The third episode of the series opens with beautiful drone shots of the Iguazu National Park in the Brazilian state of Parana. Modern scenes of the world’s visually and acoustically most powerful sounding natural sites known for its massive waterfalls and its surrounding subtropical rainforest with over 2,000 species of vascular plants and typical wildlife of the region: tapirs, giant anteaters, howler monkeys, ocelots, jaguars and Caymans.
Amid all these sights and sounds, the focus narrows to an outdoorsy Latina -Rafaela Moura- helping the villagers make food over a wood burning stove, accompanied by her adult guide, making their way through chaos across the alleyways to a very different-looking segment of the rainforest where the Munduruku hear chainsaws making loud noises, fires burning, loggers screaming and landowners talking while pointing towards the homes along the river.
Our main character, Rafaela Moura a Brazilian-born women who lived near the Tocantins River in the amazon as a young girl then moved to America and became a policymaker for climate change. Now, she’s back in Brazil risking her life, partnering with local reporters and nonprofits to get to the bottom of the climate crimes and failed environmental policy debacle that is putting the Amazon Rainforest at risk. Although she works for EPA, this project is not in any way an EPA project. We learn that this is a return to native roots of the main character who is undertaking this exploratory journey completely on her ownoutside of her job.

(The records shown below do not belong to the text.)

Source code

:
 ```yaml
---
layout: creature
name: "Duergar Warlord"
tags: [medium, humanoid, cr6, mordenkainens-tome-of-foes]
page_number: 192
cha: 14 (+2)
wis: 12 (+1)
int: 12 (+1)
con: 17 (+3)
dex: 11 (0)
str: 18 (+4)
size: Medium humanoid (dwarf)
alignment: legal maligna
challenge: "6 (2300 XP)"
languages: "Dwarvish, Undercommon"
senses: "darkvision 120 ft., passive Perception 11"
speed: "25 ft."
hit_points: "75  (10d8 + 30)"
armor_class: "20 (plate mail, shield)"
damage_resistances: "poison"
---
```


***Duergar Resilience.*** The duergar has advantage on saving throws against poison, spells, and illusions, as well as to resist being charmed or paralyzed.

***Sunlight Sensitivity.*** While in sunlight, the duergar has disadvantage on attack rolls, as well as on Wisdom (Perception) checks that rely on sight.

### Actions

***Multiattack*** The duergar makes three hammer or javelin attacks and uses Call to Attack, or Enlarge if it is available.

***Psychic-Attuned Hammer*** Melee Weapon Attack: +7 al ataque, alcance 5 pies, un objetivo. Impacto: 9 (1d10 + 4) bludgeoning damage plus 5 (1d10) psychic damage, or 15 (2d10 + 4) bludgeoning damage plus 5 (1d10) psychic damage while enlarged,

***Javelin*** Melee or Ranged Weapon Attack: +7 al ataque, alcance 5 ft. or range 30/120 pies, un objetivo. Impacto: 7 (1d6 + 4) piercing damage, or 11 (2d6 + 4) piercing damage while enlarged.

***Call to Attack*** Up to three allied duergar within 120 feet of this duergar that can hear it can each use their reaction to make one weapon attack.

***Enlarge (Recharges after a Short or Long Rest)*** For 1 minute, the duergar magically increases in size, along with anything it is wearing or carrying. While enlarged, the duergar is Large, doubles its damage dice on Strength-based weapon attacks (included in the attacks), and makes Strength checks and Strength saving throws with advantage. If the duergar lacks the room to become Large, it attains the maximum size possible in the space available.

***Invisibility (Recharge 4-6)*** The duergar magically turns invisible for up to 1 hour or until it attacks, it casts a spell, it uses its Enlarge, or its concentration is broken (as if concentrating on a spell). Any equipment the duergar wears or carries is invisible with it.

She passes a group of businessmen searching for resources and foresters dressed in soccer jerseys; she stops to talk to the villagers — and her Portuguese dialect is impeccable.
We see impactful images of how some of the worst environmental crimes to date that has devastated the rainforest as an interview with the tribal leader Sonia Guajajara – Leadership of APIB – Articulation of Indigenous Peoples of Brazil) tells us about the 2021 filing of genocide charges against Brazil’s President Jair Bolsonaro for the death of 1,162 indigenous people from 163 indigenous communities in the country due to the explicit refusal to demarcate new lands. We see an Aerial vista of Brazil, as our title fills the screen; “Fail To Protect – Brazil”.
She is overcome with emotion as she revisits a familiar tribal village where, she tells the group around her, her entire family lived out the military regime years in Tucurui building the hydroelectric dam in the 1980s. This village was a “Protected Indigenous village” (the chief, most likely, a renowned tribal leader will be determined during Development) — one of the nearly 300,000 who fled to the city to avoid Bolsonaro’s genocide. Her story, and those of a handful of others, will transport viewers inside an unbelievable true piece of human history that is part of the rainforest’s long, complicated association with human rights violations and environment crimes all around the world.
Here, our story plunges into the dark days of the Military’s rise to power, culminating in Manaus, when attacks were encouraged on Indigenous tribes, homes and villages. These chilling acts were but a part of the larger plan to uproot and eliminate the entire indigenous people and culture from Brazil’s future. Which was accelerated under Brazil’s military dictatorship which oversaw the construction of the Trans Amazonian Highway. Further uprooting and assassinating at least 8,350 Indigenous people during the dictatorship. Which led to many in the Amazon revolting against the military regime’s development efforts on their lands.
Mythical ‘El Dorado’, a place in the Amazon allegedly overflowing with god and riches, Rafaela walks up the steps of the Amazon river. Looking out at a beautiful, but ruined site. Rafaela is set on finding out how El Dorado, became a place of experimentation, then a haven for European settlers like Francisco de Orellana one of the first Europeans to ever set foot in the Amazon. Now, Rafaela wants to comprehend how people from vastly different cultures, languages, and religions interacted, positively and negatively with indigenous communities and the environment.
She begins discovering atrocities after atrocities, several hundred every month, well in excess of normal quotas, and clearly in violation of human rights and Federal rules. Eventually, she gets stripped of her privileges and forcefully removed from her location. She was shamed by her policeman and regulatory superiors as well as some of her peers for her actions (which may be why she waited 35 years of her entire life to go back to the Village).
That evening, Rafaela digests her findings. She tells us how she feels about these discoveries. Fired up, she calls one of the local partners to speak on the topic. Here, she can show her heart wrenching interviews with the villagers and present her qualitative analysis of the issue at hand. Some of the officials are filled with excuses and propaganda. Rafaela shines the light on how 50 years of environmental protection has failed to protect its indigenous communities and asks for rectification, answers and solutions to amend these preposterous acts bringing to light evidence from the Chico Mendes trial and assassinations.